## Assigned task
Down to the last line, set the entries down again exactly.
--- Recorded information Enclosed Below ---
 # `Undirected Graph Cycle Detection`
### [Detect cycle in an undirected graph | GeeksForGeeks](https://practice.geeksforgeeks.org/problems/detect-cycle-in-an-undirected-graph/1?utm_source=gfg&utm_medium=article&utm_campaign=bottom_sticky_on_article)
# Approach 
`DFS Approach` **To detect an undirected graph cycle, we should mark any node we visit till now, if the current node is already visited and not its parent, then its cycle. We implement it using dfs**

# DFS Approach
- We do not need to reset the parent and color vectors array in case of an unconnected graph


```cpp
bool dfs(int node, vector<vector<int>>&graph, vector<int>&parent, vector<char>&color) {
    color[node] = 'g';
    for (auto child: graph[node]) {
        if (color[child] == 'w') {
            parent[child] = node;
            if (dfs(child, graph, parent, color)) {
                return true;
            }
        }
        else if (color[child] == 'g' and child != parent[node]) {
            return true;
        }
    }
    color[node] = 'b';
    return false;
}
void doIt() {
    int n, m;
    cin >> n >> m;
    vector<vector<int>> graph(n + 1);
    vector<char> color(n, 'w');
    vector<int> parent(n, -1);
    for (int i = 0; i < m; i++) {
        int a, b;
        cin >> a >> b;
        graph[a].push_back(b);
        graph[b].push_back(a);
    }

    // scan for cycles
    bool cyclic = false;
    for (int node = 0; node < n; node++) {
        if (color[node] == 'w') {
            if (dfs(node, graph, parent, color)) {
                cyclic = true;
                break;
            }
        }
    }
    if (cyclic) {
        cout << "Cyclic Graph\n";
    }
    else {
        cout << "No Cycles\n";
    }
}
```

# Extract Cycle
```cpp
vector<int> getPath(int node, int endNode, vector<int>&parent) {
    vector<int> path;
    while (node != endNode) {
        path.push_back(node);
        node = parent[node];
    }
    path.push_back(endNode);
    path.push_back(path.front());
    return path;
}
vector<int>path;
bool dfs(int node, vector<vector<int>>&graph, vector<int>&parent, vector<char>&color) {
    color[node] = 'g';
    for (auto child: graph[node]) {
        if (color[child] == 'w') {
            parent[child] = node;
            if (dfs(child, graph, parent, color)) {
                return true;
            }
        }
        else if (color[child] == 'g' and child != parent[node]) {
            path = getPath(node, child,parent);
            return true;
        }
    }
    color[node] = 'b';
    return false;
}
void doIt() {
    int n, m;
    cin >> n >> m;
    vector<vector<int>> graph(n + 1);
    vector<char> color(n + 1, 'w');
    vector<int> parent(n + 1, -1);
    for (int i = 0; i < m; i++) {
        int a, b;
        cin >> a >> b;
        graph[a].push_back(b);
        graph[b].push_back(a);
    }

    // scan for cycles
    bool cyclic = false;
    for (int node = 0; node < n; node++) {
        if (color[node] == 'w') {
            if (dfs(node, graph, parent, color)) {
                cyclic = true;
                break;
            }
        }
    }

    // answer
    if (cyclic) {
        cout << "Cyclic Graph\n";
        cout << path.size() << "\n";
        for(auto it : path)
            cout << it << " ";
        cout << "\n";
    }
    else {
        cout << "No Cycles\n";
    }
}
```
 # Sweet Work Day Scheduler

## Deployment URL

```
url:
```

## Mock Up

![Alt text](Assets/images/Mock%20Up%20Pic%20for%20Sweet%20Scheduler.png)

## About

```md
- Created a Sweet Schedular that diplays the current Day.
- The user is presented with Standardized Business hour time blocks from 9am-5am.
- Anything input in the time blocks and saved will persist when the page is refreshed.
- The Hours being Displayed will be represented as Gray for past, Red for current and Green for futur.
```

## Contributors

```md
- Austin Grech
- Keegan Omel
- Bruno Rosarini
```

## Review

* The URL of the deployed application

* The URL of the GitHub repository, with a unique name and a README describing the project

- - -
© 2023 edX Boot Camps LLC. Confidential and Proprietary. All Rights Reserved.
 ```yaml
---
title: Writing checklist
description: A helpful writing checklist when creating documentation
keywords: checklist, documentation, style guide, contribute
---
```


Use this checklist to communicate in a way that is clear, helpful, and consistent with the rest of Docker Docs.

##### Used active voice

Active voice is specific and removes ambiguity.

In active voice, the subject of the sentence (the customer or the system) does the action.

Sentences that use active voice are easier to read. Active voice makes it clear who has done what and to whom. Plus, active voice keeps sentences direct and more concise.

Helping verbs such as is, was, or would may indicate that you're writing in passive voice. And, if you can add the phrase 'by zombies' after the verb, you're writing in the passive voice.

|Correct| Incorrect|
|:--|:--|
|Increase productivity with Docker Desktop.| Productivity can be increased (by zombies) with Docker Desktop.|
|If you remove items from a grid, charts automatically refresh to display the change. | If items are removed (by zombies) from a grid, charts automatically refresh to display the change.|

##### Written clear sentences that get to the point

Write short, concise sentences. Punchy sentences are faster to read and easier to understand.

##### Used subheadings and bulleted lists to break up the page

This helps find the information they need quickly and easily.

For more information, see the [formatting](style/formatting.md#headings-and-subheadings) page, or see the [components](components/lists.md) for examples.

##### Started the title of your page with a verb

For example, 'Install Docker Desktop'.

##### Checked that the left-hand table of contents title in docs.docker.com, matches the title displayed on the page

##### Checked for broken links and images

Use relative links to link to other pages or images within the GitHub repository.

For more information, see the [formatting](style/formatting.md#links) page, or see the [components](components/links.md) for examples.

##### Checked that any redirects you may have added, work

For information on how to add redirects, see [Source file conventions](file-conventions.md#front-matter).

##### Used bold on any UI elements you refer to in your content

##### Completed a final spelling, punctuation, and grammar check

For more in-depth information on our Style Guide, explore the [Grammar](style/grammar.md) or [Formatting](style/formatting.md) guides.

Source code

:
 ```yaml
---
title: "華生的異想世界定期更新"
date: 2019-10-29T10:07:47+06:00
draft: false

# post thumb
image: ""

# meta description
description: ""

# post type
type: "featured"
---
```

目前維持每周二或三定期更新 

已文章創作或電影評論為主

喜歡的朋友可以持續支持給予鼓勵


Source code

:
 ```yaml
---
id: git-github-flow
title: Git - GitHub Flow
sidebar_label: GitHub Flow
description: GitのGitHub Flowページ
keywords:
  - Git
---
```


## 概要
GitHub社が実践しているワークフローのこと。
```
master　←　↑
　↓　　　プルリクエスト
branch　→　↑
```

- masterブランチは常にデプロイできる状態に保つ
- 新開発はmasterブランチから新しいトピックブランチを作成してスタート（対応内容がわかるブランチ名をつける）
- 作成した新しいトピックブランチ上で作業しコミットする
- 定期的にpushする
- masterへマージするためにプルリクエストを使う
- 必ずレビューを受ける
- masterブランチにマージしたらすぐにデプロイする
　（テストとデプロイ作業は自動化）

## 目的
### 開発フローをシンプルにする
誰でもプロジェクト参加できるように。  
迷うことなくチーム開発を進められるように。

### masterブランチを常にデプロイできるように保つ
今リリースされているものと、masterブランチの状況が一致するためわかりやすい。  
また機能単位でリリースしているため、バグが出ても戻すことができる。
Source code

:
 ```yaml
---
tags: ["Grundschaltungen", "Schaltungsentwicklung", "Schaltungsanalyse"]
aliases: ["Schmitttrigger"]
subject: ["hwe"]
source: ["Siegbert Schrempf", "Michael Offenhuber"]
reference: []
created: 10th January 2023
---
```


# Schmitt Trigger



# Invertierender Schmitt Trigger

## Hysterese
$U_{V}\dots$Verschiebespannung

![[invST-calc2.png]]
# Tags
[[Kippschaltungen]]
--- End of Enclosed Recorded information ---
## Exercise result
 # `Undirected Graph Cycle Detection`
### [Detect cycle in an undirected graph | GeeksForGeeks](https://practice.geeksforgeeks.org/problems/detect-cycle-in-an-undirected-graph/1?utm_source=gfg&utm_medium=article&utm_campaign=bottom_sticky_on_article)
# Approach 
`DFS Approach` **To detect an undirected graph cycle, we should mark any node we visit till now, if the current node is already visited and not its parent, then its cycle. We implement it using dfs**

# DFS Approach
- We do not need to reset the parent and color vectors array in case of an unconnected graph


```cpp
bool dfs(int node, vector<vector<int>>&graph, vector<int>&parent, vector<char>&color) {
    color[node] = 'g';
    for (auto child: graph[node]) {
        if (color[child] == 'w') {
            parent[child] = node;
            if (dfs(child, graph, parent, color)) {
                return true;
            }
        }
        else if (color[child] == 'g' and child != parent[node]) {
            return true;
        }
    }
    color[node] = 'b';
    return false;
}
void doIt() {
    int n, m;
    cin >> n >> m;
    vector<vector<int>> graph(n + 1);
    vector<char> color(n, 'w');
    vector<int> parent(n, -1);
    for (int i = 0; i < m; i++) {
        int a, b;
        cin >> a >> b;
        graph[a].push_back(b);
        graph[b].push_back(a);
    }

    // scan for cycles
    bool cyclic = false;
    for (int node = 0; node < n; node++) {
        if (color[node] == 'w') {
            if (dfs(node, graph, parent, color)) {
                cyclic = true;
                break;
            }
        }
    }
    if (cyclic) {
        cout << "Cyclic Graph\n";
    }
    else {
        cout << "No Cycles\n";
    }
}
```

# Extract Cycle
```cpp
vector<int> getPath(int node, int endNode, vector<int>&parent) {
    vector<int> path;
    while (node != endNode) {
        path.push_back(node);
        node = parent[node];
    }
    path.push_back(endNode);
    path.push_back(path.front());
    return path;
}
vector<int>path;
bool dfs(int node, vector<vector<int>>&graph, vector<int>&parent, vector<char>&color) {
    color[node] = 'g';
    for (auto child: graph[node]) {
        if (color[child] == 'w') {
            parent[child] = node;
            if (dfs(child, graph, parent, color)) {
                return true;
            }
        }
        else if (color[child] == 'g' and child != parent[node]) {
            path = getPath(node, child,parent);
            return true;
        }
    }
    color[node] = 'b';
    return false;
}
void doIt() {
    int n, m;
    cin >> n >> m;
    vector<vector<int>> graph(n + 1);
    vector<char> color(n + 1, 'w');
    vector<int> parent(n + 1, -1);
    for (int i = 0; i < m; i++) {
        int a, b;
        cin >> a >> b;
        graph[a].push_back(b);
        graph[b].push_back(a);
    }

    // scan for cycles
    bool cyclic = false;
    for (int node = 0; node < n; node++) {
        if (color[node] == 'w') {
            if (dfs(node, graph, parent, color)) {
                cyclic = true;
                break;
            }
        }
    }

    // answer
    if (cyclic) {
        cout << "Cyclic Graph\n";
        cout << path.size() << "\n";
        for(auto it : path)
            cout << it << " ";
        cout << "\n";
    }
    else {
        cout << "No Cycles\n";
    }
}
```
 # Sweet Work Day Scheduler

## Deployment URL

```
url:
```

## Mock Up

![Alt text](Assets/images/Mock%20Up%20Pic%20for%20Sweet%20Scheduler.png)

## About

```md
- Created a Sweet Schedular that diplays the current Day.
- The user is presented with Standardized Business hour time blocks from 9am-5am.
- Anything input in the time blocks and saved will persist when the page is refreshed.
- The Hours being Displayed will be represented as Gray for past, Red for current and Green for futur.
```

## Contributors

```md
- Austin Grech
- Keegan Omel
- Bruno Rosarini
```

## Review

* The URL of the deployed application

* The URL of the GitHub repository, with a unique name and a README describing the project

- - -
© 2023 edX Boot Camps LLC. Confidential and Proprietary. All Rights Reserved.
 ```yaml
---
title: Writing checklist
description: A helpful writing checklist when creating documentation
keywords: checklist, documentation, style guide, contribute
---
```


Use this checklist to communicate in a way that is clear, helpful, and consistent with the rest of Docker Docs.

##### Used active voice

Active voice is specific and removes ambiguity.

In active voice, the subject of the sentence (the customer or the system) does the action.

Sentences that use active voice are easier to read. Active voice makes it clear who has done what and to whom. Plus, active voice keeps sentences direct and more concise.

Helping verbs such as is, was, or would may indicate that you're writing in passive voice. And, if you can add the phrase 'by zombies' after the verb, you're writing in the passive voice.

|Correct| Incorrect|
|:--|:--|
|Increase productivity with Docker Desktop.| Productivity can be increased (by zombies) with Docker Desktop.|
|If you remove items from a grid, charts automatically refresh to display the change. | If items are removed (by zombies) from a grid, charts automatically refresh to display the change.|

##### Written clear sentences that get to the point

Write short, concise sentences. Punchy sentences are faster to read and easier to understand.

##### Used subheadings and bulleted lists to break up the page

This helps find the information they need quickly and easily.

For more information, see the [formatting](style/formatting.md#headings-and-subheadings) page, or see the [components](components/lists.md) for examples.

##### Started the title of your page with a verb

For example, 'Install Docker Desktop'.

##### Checked that the left-hand table of contents title in docs.docker.com, matches the title displayed on the page

##### Checked for broken links and images

Use relative links to link to other pages or images within the GitHub repository.

For more information, see the [formatting](style/formatting.md#links) page, or see the [components](components/links.md) for examples.

##### Checked that any redirects you may have added, work

For information on how to add redirects, see [Source file conventions](file-conventions.md#front-matter).

##### Used bold on any UI elements you refer to in your content

##### Completed a final spelling, punctuation, and grammar check

For more in-depth information on our Style Guide, explore the [Grammar](style/grammar.md) or [Formatting](style/formatting.md) guides.

Source code

:
 ```yaml
---
title: "華生的異想世界定期更新"
date: 2019-10-29T10:07:47+06:00
draft: false

# post thumb
image: ""

# meta description
description: ""

# post type
type: "featured"
---
```

目前維持每周二或三定期更新 

已文章創作或電影評論為主

喜歡的朋友可以持續支持給予鼓勵


Source code

:
 ```yaml
---
id: git-github-flow
title: Git - GitHub Flow
sidebar_label: GitHub Flow
description: GitのGitHub Flowページ
keywords:
  - Git
---
```


## 概要
GitHub社が実践しているワークフローのこと。
```
master　←　↑
　↓　　　プルリクエスト
branch　→　↑
```

- masterブランチは常にデプロイできる状態に保つ
- 新開発はmasterブランチから新しいトピックブランチを作成してスタート（対応内容がわかるブランチ名をつける）
- 作成した新しいトピックブランチ上で作業しコミットする
- 定期的にpushする
- masterへマージするためにプルリクエストを使う
- 必ずレビューを受ける
- masterブランチにマージしたらすぐにデプロイする
　（テストとデプロイ作業は自動化）

## 目的
### 開発フローをシンプルにする
誰でもプロジェクト参加できるように。  
迷うことなくチーム開発を進められるように。

### masterブランチを常にデプロイできるように保つ
今リリースされているものと、masterブランチの状況が一致するためわかりやすい。  
また機能単位でリリースしているため、バグが出ても戻すことができる。
Source code

:
 ```yaml
---
tags: ["Grundschaltungen", "Schaltungsentwicklung", "Schaltungsanalyse"]
aliases: ["Schmitttrigger"]
subject: ["hwe"]
source: ["Siegbert Schrempf", "Michael Offenhuber"]
reference: []
created: 10th January 2023
---
```


# Schmitt Trigger



# Invertierender Schmitt Trigger

## Hysterese
$U_{V}\dots$Verschiebespannung

![[invST-calc2.png]]
# Tags
[[Kippschaltungen]]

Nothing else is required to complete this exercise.